Digital Design and Computer Architecture - Lecture 21a: Memory Organization and Memory Technology

February 2, 2022

This post is a derivative of Digital Design and Computer Architecture Lecture by Prof. Onur Mutlu, used under CC BY-NC-SA 4.0.

You can watch this lecture on Youtube and see pdf.

I write this summary for personal learning purposes.

Memory was always a part of what we discussed even though we never deeply went into. This is where the bottlenecks lie today.

Readings for This Lecture and Next

Memory Hierarchy and Caches
Required
- H&H Chapters 8.1-8.3
- Refresh: P&P Chapter 3.5
Recommended
- An early cache paper by Maurice Wilkes
  - Wilkes, “Slave Memories and Dynamic Storage Allocation,” IEEE Trans. On Electronic Computers, 1965.

A Computing System

Three key components
- Computation
- Communication
- Storage/memory

Burks, Goldstein, von Neumann, “Preliminary discussion of the logical design of an electronic computing instrument,” 1946.

Memory (Programmer’s View)

As a programmer, memory is a black box. You store data to it and load data from it.

Abstraction: Virtual vs.

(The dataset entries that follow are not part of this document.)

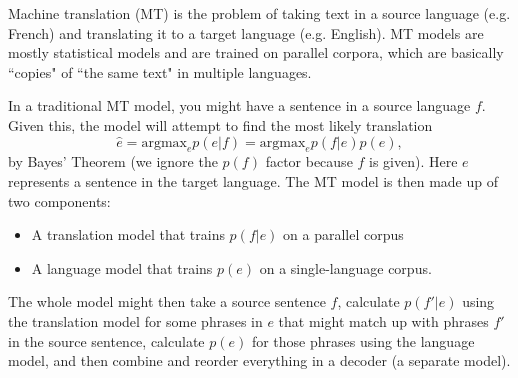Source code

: Machine translation (MT) is the problem of taking text in a source language (e.g. French) and translating it to a target language (e.g. English). MT models are mostly statistical models and are trained on parallel corpora, which are basically ``copies" of ``the same text" in multiple languages.

In a traditional MT model, you might have a sentence in a source language $f$. Given this, the model will attempt to find the most likely translation
$$\hat{e} = \text{argmax}_e p(e | f) = \text{argmax}_e p(f|e)p(e),$$
by Bayes' Theorem (we ignore the $p(f)$ factor because $f$ is given). Here $e$ represents a sentence in the target language. The MT model is then made up of two components:
\begin{itemize}
\item A translation model that trains $p(f|e)$ on a parallel corpus
\item A language model that trains $p(e)$ on a single-language corpus.
\end{itemize}
The whole model might then take a source sentence $f$, calculate $p(f'|e)$ using the translation model for some phrases in $e$ that might match up with phrases $f'$ in the source sentence, calculate $p(e)$ for those phrases using the language model, and then combine and reorder everything in a decoder (a separate model).

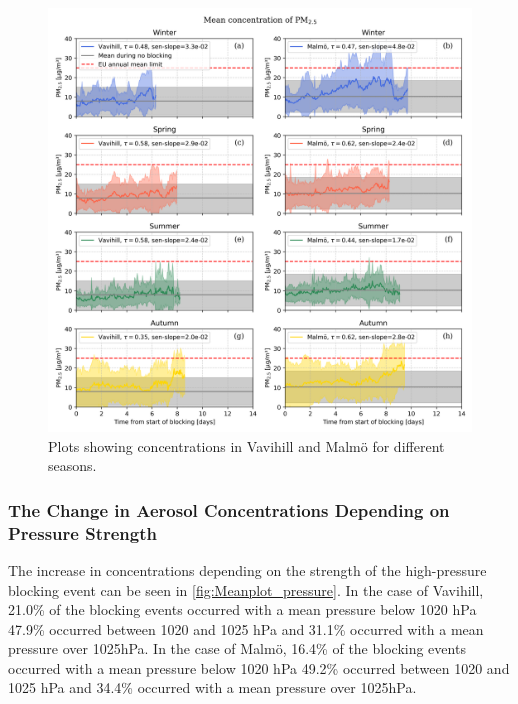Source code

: \begin{figure}[H]
    \centering
    \includegraphics[width=\textwidth]{Figures/Meanplot_seasonal.png}
    \caption{Plots showing \PM concentrations in Vavihill and Malmö for different seasons. }
    \label{fig:Meanplot_seasonal}
\end{figure}
 

\subsubsection{The Change in Aerosol Concentrations Depending on Pressure Strength}
The increase in \PM  concentrations depending on the strength of the high-pressure blocking event can be seen in \autoref{fig:Meanplot_pressure}. In the case of Vavihill, 21.0\% of the blocking events occurred with a mean pressure below 1020 hPa 47.9\% occurred between 1020 and 1025 hPa and 31.1\% occurred with a mean pressure over 1025hPa. In the case of Malmö, 16.4\% of the blocking events occurred with a mean pressure below 1020 hPa 49.2\% occurred between 1020 and 1025 hPa and 34.4\% occurred with a mean pressure over 1025hPa.


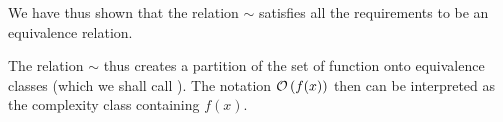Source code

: We have thus shown that the relation $\sim$ satisfies all the requirements to
be an equivalence relation. 

%
The relation $\sim$ thus creates a partition of the set of function onto
equivalence classes (which we shall call ). The
notation
${\mathcal O}\/\left(f(x)\right)$ then can be interpreted as the complexity class containing $f(x)$.



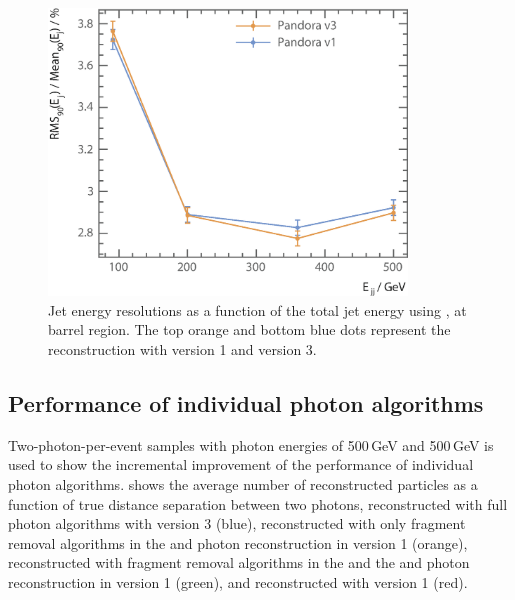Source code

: 



\begin{figure}[tbph]
\centering
\includegraphics[width=0.85\textwidth]{photon/JERnew2}
\caption[Jet energy resolution as a function of the di-jet energy]
{Jet energy resolutions as a function of the total jet energy using \eeZuds, at barrel region. The top orange and bottom blue dots represent the  reconstruction with \pandora version 1 and version 3.}
\label{fig:photonJER}
\end{figure}


\subsection{Performance of individual photon algorithms}





Two-photon-per-event samples with photon energies of  500\,GeV and 500\,GeV is used to show the incremental improvement of the performance of individual photon algorithms.  shows the average number of reconstructed particles as a function of true distance separation between two photons, reconstructed with full photon algorithms with \pandora version 3 (blue), reconstructed with only fragment removal algorithms in the \ECAL and photon reconstruction in  \pandora version 1 (orange), reconstructed with fragment removal algorithms in the \ECAL and the \HCAL and photon reconstruction in  \pandora version 1 (green), and reconstructed with \pandora version 1 (red).

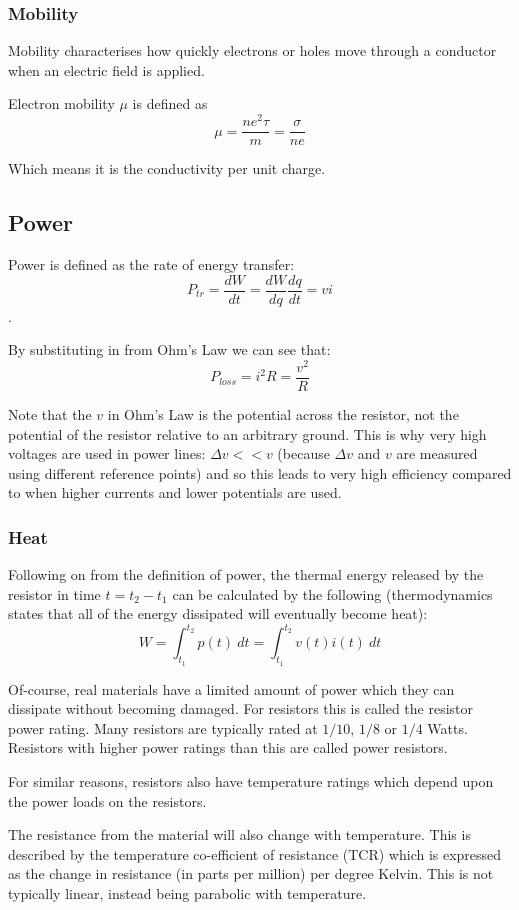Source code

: \documentclass[11pt,a4paper]{report}
\begin{document}
\subsubsection{Mobility}
Mobility characterises how quickly electrons or holes move through a conductor when an electric field is applied. 

Electron mobility $\mu$ is defined as
\[\mu = \frac{ne^2\tau}{m} = \frac{\sigma}{ne}\]

Which means it is the conductivity per unit charge.

\subsection{Power}
Power is defined as the rate of energy transfer:
\[P_{tr} = \frac{dW}{dt} = \frac{dW}{dq}\frac{dq}{dt} = vi\].

By substituting in from Ohm's Law we can see that:
\[P_{loss} = i^2R = \frac{v^2}{R}\]

Note that the $v$ in Ohm's Law is the potential across the resistor, not the potential of the resistor relative to an arbitrary ground. This is why very high voltages are used in power lines: $\Delta v << v$ (because $\Delta v$ and $v$ are measured using different reference points) and so this leads to very high efficiency compared to when higher currents and lower potentials are used.

\subsubsection{Heat}
Following on from the definition of power, the thermal energy released by the resistor in time $t = t_2 - t_1$ can be calculated by the following (thermodynamics states that all of the energy dissipated will eventually become heat):
\[W=\int_{t_1}^{t_2} p(t) \: dt = \int_{t_1}^{t_2} v(t)i(t) \: dt\]

Of-course, real materials have a limited amount of power which they can dissipate without becoming damaged. For resistors this is called the resistor power rating. Many resistors are typically rated at $1/10$, $1/8$ or $1/4$ Watts. Resistors with higher power ratings than this are called power resistors.

For similar reasons, resistors also have temperature ratings which depend upon the power loads on the resistors.

The resistance from the material will also change with temperature. This is described by the temperature co-efficient of resistance (TCR) which is expressed as the change in resistance (in parts per million) per degree Kelvin. This is not typically linear, instead being parabolic with temperature.
\end{document}
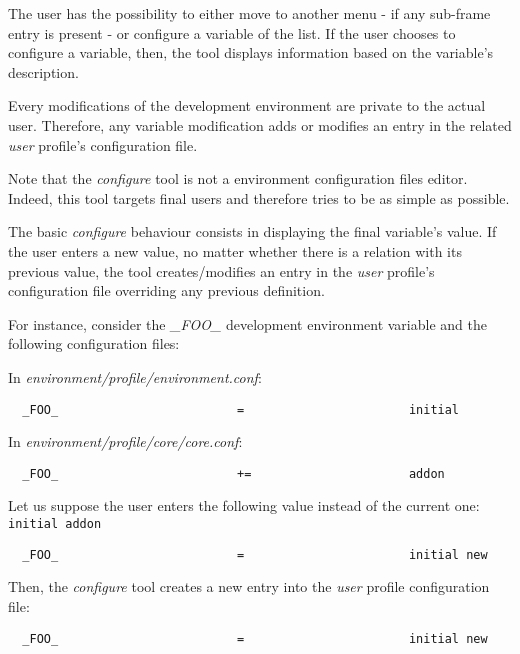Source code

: The user has the possibility to either move to another menu - if any sub-frame
entry is present - or configure a variable of the list. If the user chooses
to configure a variable, then, the tool displays information based on the
variable's description.

Every modifications of the development environment are private to the actual
user. Therefore, any variable modification adds or modifies an entry in the
related \textit{user} profile's configuration file.

Note that the \textit{configure} tool is not a environment configuration
files editor. Indeed, this tool targets final users and therefore tries to
be as simple as possible.

The basic \textit{configure} behaviour consists in displaying the final
variable's value. If the user enters a new value, no matter whether there is
a relation with its previous value, the tool creates/modifies an entry in the
\textit{user} profile's configuration file overriding any previous definition.

For instance, consider the \textit{\_FOO\_} development environment variable
and the following configuration files:

In \textit{environment/profile/environment.conf}:

\begin{verbatim}
  _FOO_                         =                       initial
\end{verbatim}

In \textit{environment/profile/core/core.conf}:

\begin{verbatim}
  _FOO_                         +=                      addon
\end{verbatim}

Let us suppose the user enters the following value instead of the current
one: \verb|initial addon|

\begin{verbatim}
  _FOO_                         =                       initial new
\end{verbatim}

Then, the \textit{configure} tool creates a new entry into the \textit{user}
profile configuration file:

\begin{verbatim}
  _FOO_                         =                       initial new
\end{verbatim}

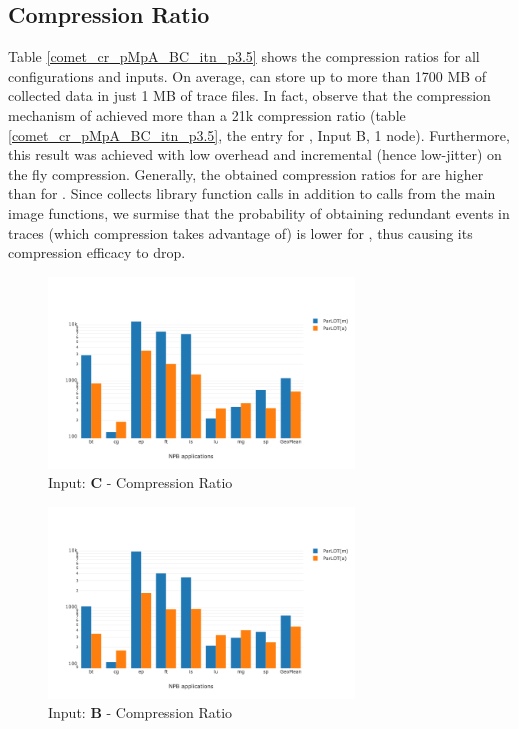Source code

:   
\subsection{Compression Ratio}
\label{subsec:cr}

Table \ref{comet_cr_pMpA_BC_itn_p3.5} shows the compression ratios for all configurations and inputs. 
On average, \parlot can store up to more than 1700 MB of collected data in just 1 MB of trace files. 
In fact, observe that the compression mechanism of
\parlot achieved more than a 21k compression ratio (table \ref{comet_cr_pMpA_BC_itn_p3.5}, 
the entry for \parlotm, Input B, 1 node).
%
Furthermore, this result was achieved with low overhead and incremental (hence low-jitter) 
on the fly compression.
%
Generally, the obtained
compression ratios for \parlotm are higher than for \parlota. 
%
Since \parlota  collects library function calls in addition to calls from
the main image functions, 
we surmise that the probability of obtaining
redundant events in traces (which compression takes advantage of)
is lower for \parlota, thus causing its compression efficacy to drop.

  



\begin{figure}[t]
\centering
\includegraphics[width=3.2in]{figs.comet.newMed/comet_chartAvg_cr_C_p3_5.png}
\caption{ Input: \textbf{C}  - Compression Ratio
}
\label{comet_chartAvg_cr_C_p3_5}
\end{figure}


\begin{figure}[t]
\centering
\includegraphics[width=3.2in]{figs.comet.newMed/comet_chartAvg_cr_B_p3_5.png}
\caption{ Input: \textbf{B}  - Compression Ratio
}
\label{comet_chartAvg_cr_B_p3_5}
\end{figure}
  
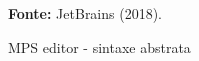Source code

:\begin{figure}[ht!]
\centering

\caption{\textmd{MPS editor - sintaxe abstrata}}
\label{fig:mpseditor}

\par\medskip\textbf{Fonte:} JetBrains (2018). \par\medskip
\end{figure}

Physical Memory

Programmer sees virtual memory
- This is an illusion or abstraction to the programmer.
- Can assume the memory is “infinite”
Reality: Physical memory size is much smaller than what the programmer assumes
- For example, you can have hundreds of programs that they all assume they have the memory for it’s themselves.
The system (system software + hardware, cooperatively) maps virtual memory addresses to physical memory
- The system ensure that the data is in physical memory when it’s needed by the program
- The system automatically manages the physical memory space transparently to the programmer
+ Programmer does not need to know the physical size of memory nor manage it -> A small physical memory can appear as a huge one to the programmer -> Life is easier for the programmer
- If you had to care about how much memory you had when you wrote your program, you would be in a trouble.
- Virtual memory enables cross-platform portability of the code as well.
– More complex system software and architecture

A classic example of the programmer/(micro)architect tradeoff

(Physical) Memory System

You need a larger level of storage to manage a small amount of physical memory automatically -> Physical memory has a backing store: disk
- You can give the illusion of an infinite physical memory. When the programmer requests something that is not in the physical memory, you bring the data from the backing store into the physical memory.
We will first start with the physical memory system
For now, ignore the virtual -> physical indirection (For now, we assume everything is physical)
We will get back to it later, if time permits…

Idealism

Whenever you designing a system it’s always good to think ideal. That’s how you can improve things. Remember we always ask the question can we do better.

Instruction Supply
- Zero latency access
- Infinite capacity
- Zero cost
- Perfect control flow
Pipeline (Instruction execution)
- No pipeline stalls
- Perfect data flow (reg/memory dependencies)
- Zero-cycle interconnect (operand communication)
- Enough functional units
- Zero latency compute
Data Supply
- Zero latency access
- Infinite capacity
- Infinite bandwidth
- Zero cost

Quick Overview of Memory Arrays

All memory looks the same but they maybe designed based on different technologies.

How Can We Store Data?

Flip-Flops (or Latches)
- Very fast, parallel access
- Very expensive (one bit costs tens of transistors)
Static RAM (we will describe them in a moment)
- Relatively fast, only one data word at a time
- Expensive (one bit costs 6 transistors)
Dynamic RAM (we will describe them a bit later)
- Slower, one data word at a time, reading destroys content (refresh), needs special process for manufacturing
- Cheap (one bit costs only one transistor plus one capacitor)
Other storage technology (flash memory, hard disk, tape)
- Much slower, access takes a long time, non-volatile
- Very cheap (no transistors directly involved)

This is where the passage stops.